Thursday, July 9, 2020

Homily for Memorial of Chinese Martyrs

Homily for the Memorial
of 120 Chinese Martyrs

July 9, 2020
Collect
Provincial House, New Rochelle, N.Y.

Today’s memorial is labeled “St. Augustine Zhao and Companions.”  Augustine Zhao was an elderly diocesan priest who was so severely tortured in prison in 1815 that he died.  As you may know, John Paul the Great canonized these martyrs on Oct. 1, 2000, memorial of St. Therese of Lisieux, patroness of the missions; and coincidentally (or not) the anniversary of the Chinese Communists’ complete victory over the armies of Chiang Kai-shek in 1949.

Memorial plaque for the 120 Martyr Saints of China
Saint Francis Xavier Church, Saigon
Just why Fr. Augustine should be the day’s titular isn’t clear to me.  He wasn’t the 1st to die.  Chronologically, he falls about halfway in the period marked by today’s 120 martyrs—between 1648 and 1930.  There are 6 bishops among the 120, as well as many other priests (mostly religious).  So why him?  Perhaps because he was the 1st Chinese priest put to death, tho not the only one.
Besides clergy, seminarians, and religious, the martyrs included parents, widows, children, catechists, and common laborers.  They ranged in age from 9 to 79.   87 were Chinese, 33 European.  The religious were mainly Dominicans and Franciscans; there were also members of the Paris Foreign Mission Society, and others, and religious sisters.

Christianity had been known in parts of China since the 7th century, and it was sometimes welcomed.  The great Jesuit missionary Matteo Ricci, who died in 1610, was honored, and is still honored, as a mandarin because of his vast learning and his willingness to make himself Chinese—“becoming all things to all men in order to win at least some,” as St. Paul says.

But, due to internal jealousies as well as theological issues, the Church’s position regarding inculturation changed.  The Dominicans won the Chinese Rites battle over the Jesuits, and fittingly China’s protomartyr in 1648 was a Dominican, Fr. Francis Fernandez de Capillas.  More virulent persecution didn’t come until the 1720s, and went on sporadically until 1862.  Chinese who apostasized were spared.
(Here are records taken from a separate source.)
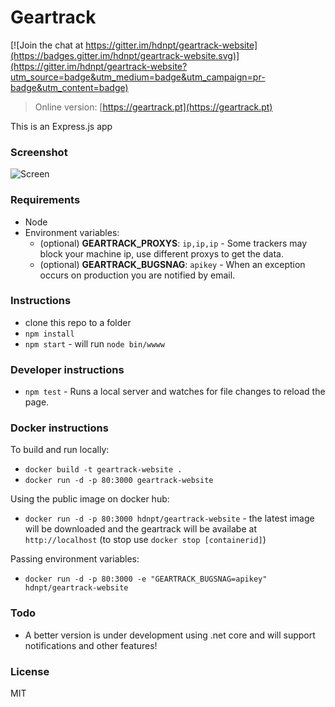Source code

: # Geartrack

[![Join the chat at https://gitter.im/hdnpt/geartrack-website](https://badges.gitter.im/hdnpt/geartrack-website.svg)](https://gitter.im/hdnpt/geartrack-website?utm_source=badge&utm_medium=badge&utm_campaign=pr-badge&utm_content=badge)

>Online version: [https://geartrack.pt](https://geartrack.pt)

This is an Express.js app

### Screenshot
![Screen](http://i.imgur.com/wUhzJO3.png)

### Requirements
- Node
- Environment variables:
    - (optional) **GEARTRACK_PROXYS**: `ip,ip,ip`  - Some trackers may block your machine ip, use different proxys to get the data.
    - (optional) **GEARTRACK_BUGSNAG**: `apikey` - When an exception occurs on production you are notified by email.

### Instructions
- clone this repo to a folder
- `npm install`
- `npm start` - will run `node bin/wwww`

### Developer instructions
- `npm test` - Runs a local server and watches for file changes to reload the page.

### Docker instructions
To build and run locally:
- `docker build -t geartrack-website .`
- `docker run -d -p 80:3000 geartrack-website`

Using the public image on docker hub:
- `docker run -d -p 80:3000 hdnpt/geartrack-website` - the latest image will be downloaded and the geartrack will be availabe at `http://localhost` (to stop use `docker stop [containerid]`)

Passing environment variables:
- `docker run -d -p 80:3000 -e "GEARTRACK_BUGSNAG=apikey" hdnpt/geartrack-website`

### Todo
- A better version is under development using .net core and will support notifications and other features!

### License
MIT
The persecutions seemed to end with the intervention of France and other powers.  The missions, both Catholic and Protestant, became associated with European political and economic imperialism.  Hatred for that power, and other issues, burst out in the Boxer Rebellion in 1900, during which 86 to today’s saints gave their lives for Christ.  As many as 25,000 Christians may actually have been slain, but documenting them is difficult.
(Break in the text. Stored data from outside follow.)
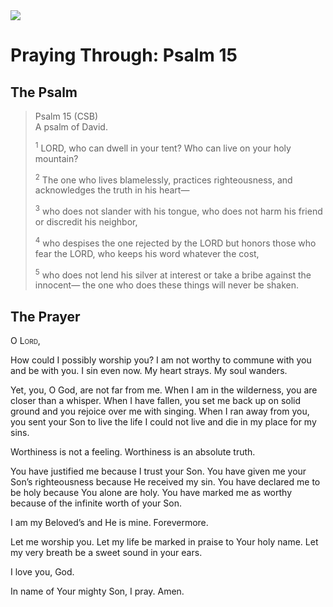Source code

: <img class="intro-right" src="/images/art-paris-psalter.jpg">

# Praying Through: Psalm 15

## The Psalm

>Psalm 15 (CSB)  
><sup></sup> A psalm of David. 
>
><sup>1</sup> LORD, who can dwell in your tent? Who can live on your holy mountain? 
>
><sup>2</sup> The one who lives blamelessly, practices righteousness, and acknowledges the truth in his heart— 
>
><sup>3</sup> who does not slander with his tongue, who does not harm his friend or discredit his neighbor, 
>
><sup>4</sup> who despises the one rejected by the LORD but honors those who fear the LORD, who keeps his word whatever the cost, 
>
><sup>5</sup> who does not lend his silver at interest or take a bribe against the innocent— the one who does these things will never be shaken.

## The Prayer

<div style="font-variant: small-caps;">
  O Lord,
</div>

How could I possibly worship you? I am not worthy to commune with you and be with you. I sin even now. My heart strays. My soul wanders.

Yet, you, O God, are not far from me. When I am in the wilderness, you are closer than a whisper. When I have fallen, you set me back up on solid ground and you rejoice over me with singing. When I ran away from you, you sent your Son to live the life I could not live and die in my place for my sins.

Worthiness is not a feeling. Worthiness is an absolute truth.

You have justified me because I trust your Son.
You have given me your Son’s righteousness because He received my sin.
You have declared me to be holy because You alone are holy.
You have marked me as worthy because of the infinite worth of your Son.

I am my Beloved’s and He is mine. Forevermore.

Let me worship you. Let my life be marked in praise to Your holy name. Let my very breath be a sweet sound in your ears.

I love you, God.

In name of Your mighty Son, I pray.
Amen.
After the Boxers were suppressed by the armed forces of Japan, Russia, Great Britain, France, Austria-Hungary, and the U.S., no more missionaries were killed until 1930.  Our confreres Louis and Callistus were the last of the 120 to die for the faith.  When the Communists took over the mainland in 1949, however, they didn’t lose much time in expelling or imprisoning foreign missionaries—most famously Bp. Francis Ford and Bp. James Walsh of Maryknoll—and “re-educating” thousands of lay faithful.
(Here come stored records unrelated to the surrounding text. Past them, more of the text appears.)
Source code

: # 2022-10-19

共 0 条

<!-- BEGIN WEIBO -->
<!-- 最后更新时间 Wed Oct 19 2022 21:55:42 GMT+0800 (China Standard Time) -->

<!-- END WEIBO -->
The linkage of Christianity with foreign powers, foreign pressure, and foreign culture lingers today in the tensions between the Catholic Church and Beijing.  The persecution of Christians, Catholics in particular, goes on.  Dennis has told us something of the extent to which the Chinese Communist Party goes, apart from what we read and hear in the media.  Cardinal Zen is constantly warning us of the nature of the CCP, which tolerates no rivals to its authority.
    
It’s the memorial of Augustine Zhou and his companions.  Have you ever wondered about “the companions” component of these big groupings of martyrs—Chinese, Vietnamese, Korean—spread over centuries?  In what sense are Francis Fernandez and Callistus Caravario “companions” of Augustine Zhou?  Certainly not the same way that Callistus was Bp. Louis’s companion, or the victims of the Boxers were at least chronologically, and sometimes physically, companions.

Companion comes from 2 Latin words, cum, “with,” and panis, “bread.”  Someone who shares bread with you is a companion.  All 120 of these martyrs shared bread together, the Bread of Christ’s body and blood; and today, we believe, they keep company with him at the eternal banquet.  The Eucharistic bread that we share today makes us, too, their companions.  We count on their prayers to help us be as faithful to Christ as they were until we join them at the banquet.